Neste conspecto, o dissenso entre o entendimento perfilhado na decisão recorrida (secundado pela ré nas suas contra-alegações) e o entendimento perfilhado pela autora/recorrente reconduz-se, em primeiro lugar, à interpretação dos artigos 92º, n.º 1, alínea e) e f) e 113º do Estatuto da Ordem dos Advogados, aprovado pela Lei n.º 145/2015 de 9 de setembro.

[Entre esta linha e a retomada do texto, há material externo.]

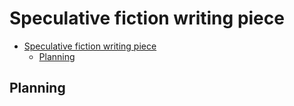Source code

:# Speculative fiction writing piece

- [Speculative fiction writing piece](#speculative-fiction-writing-piece)
  - [Planning](#planning)

## Planning
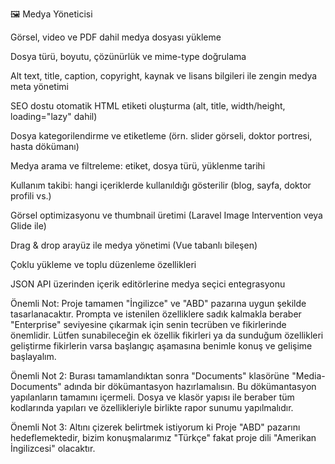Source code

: 🖼️ Medya Yöneticisi

Görsel, video ve PDF dahil medya dosyası yükleme

Dosya türü, boyutu, çözünürlük ve mime-type doğrulama

Alt text, title, caption, copyright, kaynak ve lisans bilgileri ile zengin medya meta yönetimi

SEO dostu otomatik HTML  etiketi oluşturma (alt, title, width/height, loading="lazy" dahil)

Dosya kategorilendirme ve etiketleme (örn. slider görseli, doktor portresi, hasta dökümanı)

Medya arama ve filtreleme: etiket, dosya türü, yüklenme tarihi

Kullanım takibi: hangi içeriklerde kullanıldığı gösterilir (blog, sayfa, doktor profili vs.)

Görsel optimizasyonu ve thumbnail üretimi (Laravel Image Intervention veya Glide ile)

Drag & drop arayüz ile medya yönetimi (Vue tabanlı bileşen)

Çoklu yükleme ve toplu düzenleme özellikleri

JSON API üzerinden içerik editörlerine medya seçici entegrasyonu



Önemli Not: Proje tamamen "İngilizce" ve "ABD" pazarına uygun şekilde tasarlanacaktır. Prompta ve istenilen özelliklere sadık kalmakla beraber "Enterprise" seviyesine çıkarmak için senin tecrüben ve fikirlerinde önemlidir. Lütfen sunabileceğin ek özellik fikirleri ya da sunduğum özellikleri geliştirme fikirlerin varsa başlangıç aşamasına benimle konuş ve gelişime başlayalım.



Önemli Not 2: Burası tamamlandıktan sonra "Documents" klasörüne "Media-Documents" adında bir dökümantasyon hazırlamalısın. Bu dökümantasyon yapılanların tamamını içermeli. Dosya ve klasör yapısı ile beraber tüm kodlarında yapıları ve özellikleriyle birlikte rapor sunumu yapılmalıdır.

Önemli Not 3: Altını çizerek belirtmek istiyorum ki Proje "ABD" pazarını hedeflemektedir, bizim konuşmalarımız "Türkçe" fakat proje dili "Amerikan İngilizcesi" olacaktır.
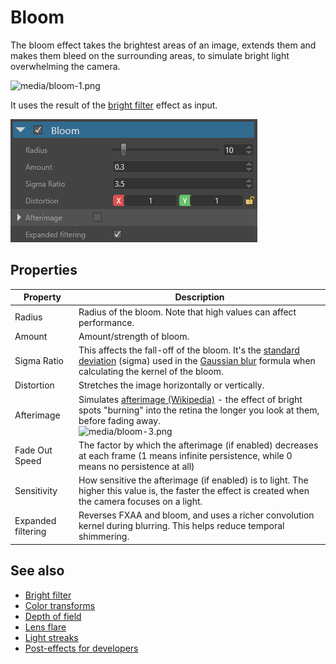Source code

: # Bloom

The bloom effect takes the brightest areas of an image, extends them and makes them bleed on the surrounding areas, to simulate bright light overwhelming the camera.

![media/bloom-1.png](media/bloom-1.png) 

It uses the result of the [bright filter](bright-filter.md) effect as input.

![media/bloom-2.png](media/bloom-2.png) 

## Properties

| Property       | Description                                                                                                                                                                                                                                                  |
| -------------- | ------------------------------------------------------------------------------------------------------------------------------------------------------------------------------------------------------------------------------------------------------------ |
| Radius         | Radius of the bloom. Note that high values can affect performance.                                                                                                                                                                                           |
| Amount         | Amount/strength of bloom.                                                                                                                                                                                                                                    |
| Sigma Ratio    | This affects the fall-off of the bloom. It's the [standard deviation](http://en.wikipedia.org/wiki/Standard_deviation)  (sigma) used in the [Gaussian blur](http://en.wikipedia.org/wiki/Gaussian_blur) formula when calculating the kernel of the bloom.  |
| Distortion     | Stretches the image horizontally or vertically.                                                                                                                                                                                                            |
| Afterimage     | Simulates [afterimage (Wikipedia)](http://en.wikipedia.org/wiki/Afterimage) - the effect of bright spots "burning" into the  retina the longer you look at them, before fading away.  <br>![media/bloom-3.png](media/bloom-3.png)                                                                        
| Fade Out Speed | The factor by which the afterimage (if enabled) decreases at each frame (1 means infinite persistence, while 0 means no persistence at all)
| Sensitivity    | How sensitive the afterimage (if enabled) is to light. The higher this value is, the faster the effect is created when the camera focuses on a light.
| Expanded filtering | Reverses FXAA and bloom, and uses a richer convolution kernel during blurring. This helps reduce temporal shimmering. 

## See also

* [Bright filter](bright-filter.md)
* [Color transforms](color-transforms/index.md)
* [Depth of field](depth-of-field.md)
* [Lens flare](lens-flare.md)
* [Light streaks](light-streaks.md)
* [Post-effects for developers](post-effects-for-developers.md)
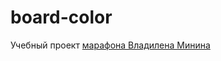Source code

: # board-color

Учебный проект [марафона Владилена Минина](https://www.youtube.com/channel/UCg8ss4xW9jASrqWGP30jXiw)

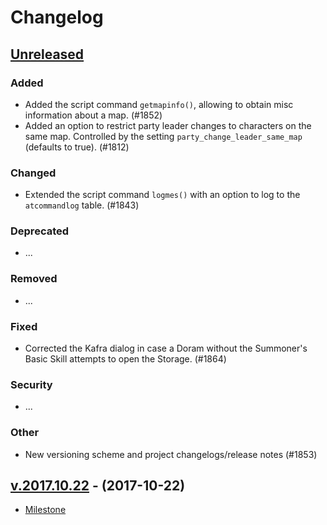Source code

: # Changelog

## [Unreleased]

### Added

- Added the script command `getmapinfo()`, allowing to obtain misc information about a map. (#1852)
- Added an option to restrict party leader changes to characters on the same map. Controlled by the setting `party_change_leader_same_map` (defaults to true). (#1812)

### Changed

- Extended the script command `logmes()` with an option to log to the `atcommandlog` table. (#1843)

### Deprecated

- ...

### Removed

- ...

### Fixed

- Corrected the Kafra dialog in case a Doram without the Summoner's Basic Skill attempts to open the Storage. (#1864)

### Security

- ...

### Other

- New versioning scheme and project changelogs/release notes (#1853)

## [v.2017.10.22] - (2017-10-22)

- [Milestone](https://github.com/HerculesWS/Hercules/milestone/9)

[Unreleased]: https://github.com/HerculesWS/Hercules/compare/v.2017.10.22..HEAD
[v.2017.10.22]: https://github.com/HerculesWS/Hercules/compare/6b1fe2d069cb0251bc5798767f97454ab63a47c0..v.2017.10.22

Com efeito, se bem se alcança das conclusões do recurso, segundo a recorrente a interpretação do Tribunal de 1ª instância quanto aos citados normativos deveria ter, ao contrário do decidido, em razão do preceituado no n.º 5 do mesmo artigo 92º, conduzido à inadmissibilidade de tal documento n.º 1, pois que o mesmo documento se integra nas hipóteses contempladas nos ditos normativos.
Vejamos.
O aludido artigo 92º do Estatuto da Ordem dos Advogados preceitua o seguinte:
“1 - O advogado é obrigado a guardar segredo profissional no que respeita a todos os factos cujo conhecimento lhe advenha do exercício das suas funções ou da prestação dos seus serviços, designadamente:
(…)
e) A factos de que a parte contrária do cliente ou respetivos representantes lhe tenham dado conhecimento durante negociações para acordo que vise pôr termo ao diferendo ou litígio;
f) A factos de que tenha tido conhecimento no âmbito de quaisquer negociações malogradas, orais ou escritas, em que tenha intervindo.
2 - A obrigação do segredo profissional existe quer o serviço solicitado ou cometido ao advogado envolva ou não representação judicial ou extrajudicial, quer deva ou não ser remunerado, quer o advogado haja ou não chegado a aceitar e a desempenhar a representação ou serviço, o mesmo acontecendo para todos os advogados que, direta ou indiretamente, tenham qualquer intervenção no serviço.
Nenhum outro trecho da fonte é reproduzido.